* **EXERCISE GOAL**
The listing that follows should be copied in full and exactly, with no pictures.

___ RECORDED INFORMATION ___

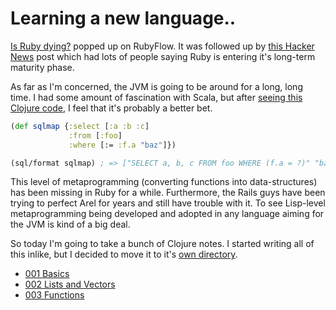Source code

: # Learning a new language..

[Is Ruby dying?](http://jmoses.co/2013/12/21/is-ruby-dying.html) popped up on RubyFlow. It was followed up by [this Hacker News](https://news.ycombinator.com/item?id=6959355) post which had lots of people saying Ruby is entering it's long-term maturity phase. 

As far as I'm concerned, the JVM is going to be around for a long, long time. I had some amount of fascination with Scala, but after [seeing this Clojure code](https://github.com/jkk/honeysql), I feel that it's probably a better bet.

```clojure
(def sqlmap {:select [:a :b :c]
             :from [:foo]
             :where [:= :f.a "baz"]})

(sql/format sqlmap) ; => ["SELECT a, b, c FROM foo WHERE (f.a = ?)" "baz"]
```

This level of metaprogramming (converting functions into data-structures) has been missing in Ruby for a while. Furthermore, the Rails guys have been trying to perfect Arel for years and still have trouble with it. To see Lisp-level metaprogramming being developed and adopted in any language aiming for the JVM is kind of a big deal.

So today I'm going to take a bunch of Clojure notes. I started writing all of this inlike, but I decided to move it to it's [own directory](/farleyknight/blog/clojure/).

* [001 Basics](/farleyknight/blog/blob/master/clojure/001-basics.md)
* [002 Lists and Vectors](/farleyknight/blog/blob/master/clojure/002-lasts_and_vectors.md)
* [003 Functions](/farleyknight/blog/blobl/master/clojure/003-functions.md)
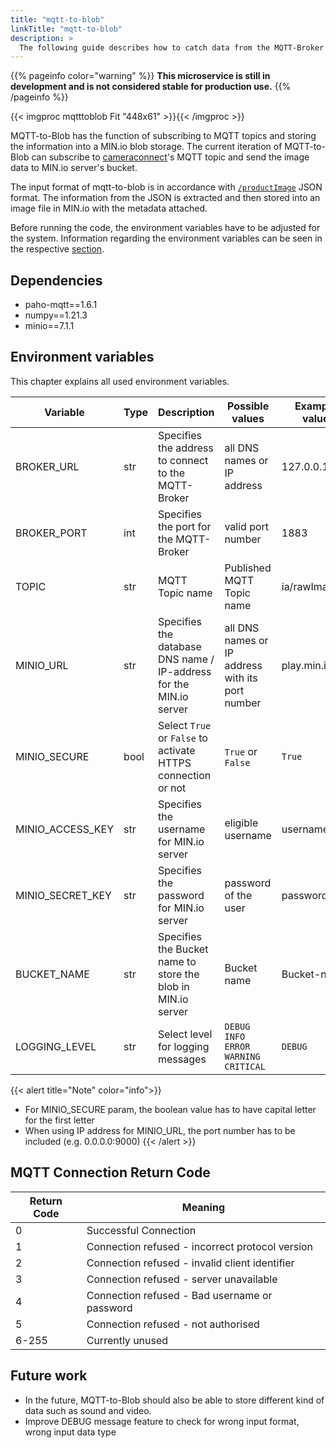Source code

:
 ```yaml
---
title: "mqtt-to-blob"
linkTitle: "mqtt-to-blob"
description: >
  The following guide describes how to catch data from the MQTT-Broker and push them to the MIN.io blob storage
---
```

{{% pageinfo color="warning" %}}
**This microservice is still in development and is not considered stable for production use.**
{{% /pageinfo %}}

{{< imgproc mqtttoblob Fit "448x61" >}}{{< /imgproc >}}

MQTT-to-Blob has the function of subscribing to MQTT topics and storing the information into a MIN.io blob storage. The current iteration of MQTT-to-Blob can subscribe to [cameraconnect](/docs/developers/factorycube-edge/cameraconnect)'s MQTT topic and send the image data to MIN.io server's bucket.

The input format of mqtt-to-blob is in accordance with [```/productImage```](/docs/concepts/mqtt/#productimage) JSON format. The information from the JSON is extracted and then stored into an image file in MIN.io with the metadata attached.

Before running the code, the environment variables have to be adjusted for the system. Information regarding the environment variables can be seen in the respective [section](#environment-variables).

## Dependencies

- paho-mqtt==1.6.1
- numpy==1.21.3
- minio==7.1.1

## Environment variables

This chapter explains all used environment variables.

| Variable | Type | Description | Possible values | Example value |
|----|----|----|----|----|
| BROKER_URL | str | Specifies the address to connect to the MQTT-Broker | all DNS names or IP address | 127.0.0.1 |
| BROKER_PORT| int | Specifies the port for the MQTT-Broker | valid port number | 1883 |
| TOPIC | str | MQTT Topic name | Published MQTT Topic name | ia/rawImage/# |
| MINIO_URL | str | Specifies the database DNS name / IP-address for the MIN.io server | all DNS names or IP address with its port number | play.min.io |
| MINIO_SECURE | bool | Select `True` or `False` to activate HTTPS connection or not | `True` or `False` | `True` |
| MINIO_ACCESS_KEY | str | Specifies the username for MIN.io server | eligible username | username |
| MINIO_SECRET_KEY | str | Specifies the password for MIN.io server | password of the user | password |
| BUCKET_NAME | str | Specifies the Bucket name to store the blob in MIN.io server | Bucket name | Bucket-name |
| LOGGING_LEVEL | str | Select level for logging messages | `DEBUG` `INFO` `ERROR` `WARNING` `CRITICAL` | `DEBUG` |

{{< alert title="Note" color="info">}}
- For MINIO_SECURE param, the boolean value has to have capital letter for the first letter
- When using IP address for MINIO_URL, the port number has to be included (e.g. 0.0.0.0:9000)
{{< /alert >}}

## MQTT Connection Return Code
| Return Code | Meaning |
|----|----|
| 0 | Successful Connection |
| 1 | Connection refused - incorrect protocol version |
| 2 | Connection refused - invalid client identifier |
| 3 | Connection refused - server unavailable |
| 4 | Connection refused - Bad username or password |
| 5 | Connection refused - not authorised |
| 6-255 | Currently unused |

## Future work

- In the future, MQTT-to-Blob should also be able to store different kind of data such as sound and video.
- Improve DEBUG message feature to check for wrong input format, wrong input data type

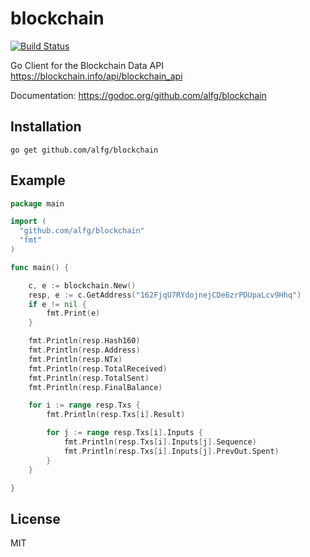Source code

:blockchain
==========

[![Build Status](https://travis-ci.org/alfg/blockchain.svg?branch=master)](https://travis-ci.org/alfg/blockchain)

Go Client for the Blockchain Data API https://blockchain.info/api/blockchain_api

Documentation: https://godoc.org/github.com/alfg/blockchain

## Installation

```
go get github.com/alfg/blockchain
```

## Example

```go
package main

import (
  "github.com/alfg/blockchain"
  "fmt"
)

func main() {

	c, e := blockchain.New()
	resp, e := c.GetAddress("162FjqU7RYdojnejCDe6zrPDUpaLcv9Hhq")
	if e != nil {
		fmt.Print(e)
	}

	fmt.Println(resp.Hash160)
	fmt.Println(resp.Address)
	fmt.Println(resp.NTx)
	fmt.Println(resp.TotalReceived)
	fmt.Println(resp.TotalSent)
	fmt.Println(resp.FinalBalance)

	for i := range resp.Txs {
		fmt.Println(resp.Txs[i].Result)

		for j := range resp.Txs[i].Inputs {
			fmt.Println(resp.Txs[i].Inputs[j].Sequence)
			fmt.Println(resp.Txs[i].Inputs[j].PrevOut.Spent)
		}
	}

}
```

## License

MIT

___

* **TASK RESPONSE**
Source code

: # Learning a new language..

[Is Ruby dying?](http://jmoses.co/2013/12/21/is-ruby-dying.html) popped up on RubyFlow. It was followed up by [this Hacker News](https://news.ycombinator.com/item?id=6959355) post which had lots of people saying Ruby is entering it's long-term maturity phase. 

As far as I'm concerned, the JVM is going to be around for a long, long time. I had some amount of fascination with Scala, but after [seeing this Clojure code](https://github.com/jkk/honeysql), I feel that it's probably a better bet.

```clojure
(def sqlmap {:select [:a :b :c]
             :from [:foo]
             :where [:= :f.a "baz"]})

(sql/format sqlmap) ; => ["SELECT a, b, c FROM foo WHERE (f.a = ?)" "baz"]
```

This level of metaprogramming (converting functions into data-structures) has been missing in Ruby for a while. Furthermore, the Rails guys have been trying to perfect Arel for years and still have trouble with it. To see Lisp-level metaprogramming being developed and adopted in any language aiming for the JVM is kind of a big deal.

So today I'm going to take a bunch of Clojure notes. I started writing all of this inlike, but I decided to move it to it's [own directory](/farleyknight/blog/clojure/).

* [001 Basics](/farleyknight/blog/blob/master/clojure/001-basics.md)
* [002 Lists and Vectors](/farleyknight/blog/blob/master/clojure/002-lasts_and_vectors.md)
* [003 Functions](/farleyknight/blog/blobl/master/clojure/003-functions.md)
Source code

:
 ```yaml
---
title: "mqtt-to-blob"
linkTitle: "mqtt-to-blob"
description: >
  The following guide describes how to catch data from the MQTT-Broker and push them to the MIN.io blob storage
---
```

{{% pageinfo color="warning" %}}
**This microservice is still in development and is not considered stable for production use.**
{{% /pageinfo %}}

{{< imgproc mqtttoblob Fit "448x61" >}}{{< /imgproc >}}

MQTT-to-Blob has the function of subscribing to MQTT topics and storing the information into a MIN.io blob storage. The current iteration of MQTT-to-Blob can subscribe to [cameraconnect](/docs/developers/factorycube-edge/cameraconnect)'s MQTT topic and send the image data to MIN.io server's bucket.

The input format of mqtt-to-blob is in accordance with [```/productImage```](/docs/concepts/mqtt/#productimage) JSON format. The information from the JSON is extracted and then stored into an image file in MIN.io with the metadata attached.

Before running the code, the environment variables have to be adjusted for the system. Information regarding the environment variables can be seen in the respective [section](#environment-variables).

## Dependencies

- paho-mqtt==1.6.1
- numpy==1.21.3
- minio==7.1.1

## Environment variables

This chapter explains all used environment variables.

| Variable | Type | Description | Possible values | Example value |
|----|----|----|----|----|
| BROKER_URL | str | Specifies the address to connect to the MQTT-Broker | all DNS names or IP address | 127.0.0.1 |
| BROKER_PORT| int | Specifies the port for the MQTT-Broker | valid port number | 1883 |
| TOPIC | str | MQTT Topic name | Published MQTT Topic name | ia/rawImage/# |
| MINIO_URL | str | Specifies the database DNS name / IP-address for the MIN.io server | all DNS names or IP address with its port number | play.min.io |
| MINIO_SECURE | bool | Select `True` or `False` to activate HTTPS connection or not | `True` or `False` | `True` |
| MINIO_ACCESS_KEY | str | Specifies the username for MIN.io server | eligible username | username |
| MINIO_SECRET_KEY | str | Specifies the password for MIN.io server | password of the user | password |
| BUCKET_NAME | str | Specifies the Bucket name to store the blob in MIN.io server | Bucket name | Bucket-name |
| LOGGING_LEVEL | str | Select level for logging messages | `DEBUG` `INFO` `ERROR` `WARNING` `CRITICAL` | `DEBUG` |

{{< alert title="Note" color="info">}}
- For MINIO_SECURE param, the boolean value has to have capital letter for the first letter
- When using IP address for MINIO_URL, the port number has to be included (e.g. 0.0.0.0:9000)
{{< /alert >}}

## MQTT Connection Return Code
| Return Code | Meaning |
|----|----|
| 0 | Successful Connection |
| 1 | Connection refused - incorrect protocol version |
| 2 | Connection refused - invalid client identifier |
| 3 | Connection refused - server unavailable |
| 4 | Connection refused - Bad username or password |
| 5 | Connection refused - not authorised |
| 6-255 | Currently unused |

## Future work

- In the future, MQTT-to-Blob should also be able to store different kind of data such as sound and video.
- Improve DEBUG message feature to check for wrong input format, wrong input data type

Source code

:blockchain
==========

[![Build Status](https://travis-ci.org/alfg/blockchain.svg?branch=master)](https://travis-ci.org/alfg/blockchain)

Go Client for the Blockchain Data API https://blockchain.info/api/blockchain_api

Documentation: https://godoc.org/github.com/alfg/blockchain

## Installation

```
go get github.com/alfg/blockchain
```

## Example

```go
package main

import (
  "github.com/alfg/blockchain"
  "fmt"
)

func main() {

	c, e := blockchain.New()
	resp, e := c.GetAddress("162FjqU7RYdojnejCDe6zrPDUpaLcv9Hhq")
	if e != nil {
		fmt.Print(e)
	}

	fmt.Println(resp.Hash160)
	fmt.Println(resp.Address)
	fmt.Println(resp.NTx)
	fmt.Println(resp.TotalReceived)
	fmt.Println(resp.TotalSent)
	fmt.Println(resp.FinalBalance)

	for i := range resp.Txs {
		fmt.Println(resp.Txs[i].Result)

		for j := range resp.Txs[i].Inputs {
			fmt.Println(resp.Txs[i].Inputs[j].Sequence)
			fmt.Println(resp.Txs[i].Inputs[j].PrevOut.Spent)
		}
	}

}
```

## License

MIT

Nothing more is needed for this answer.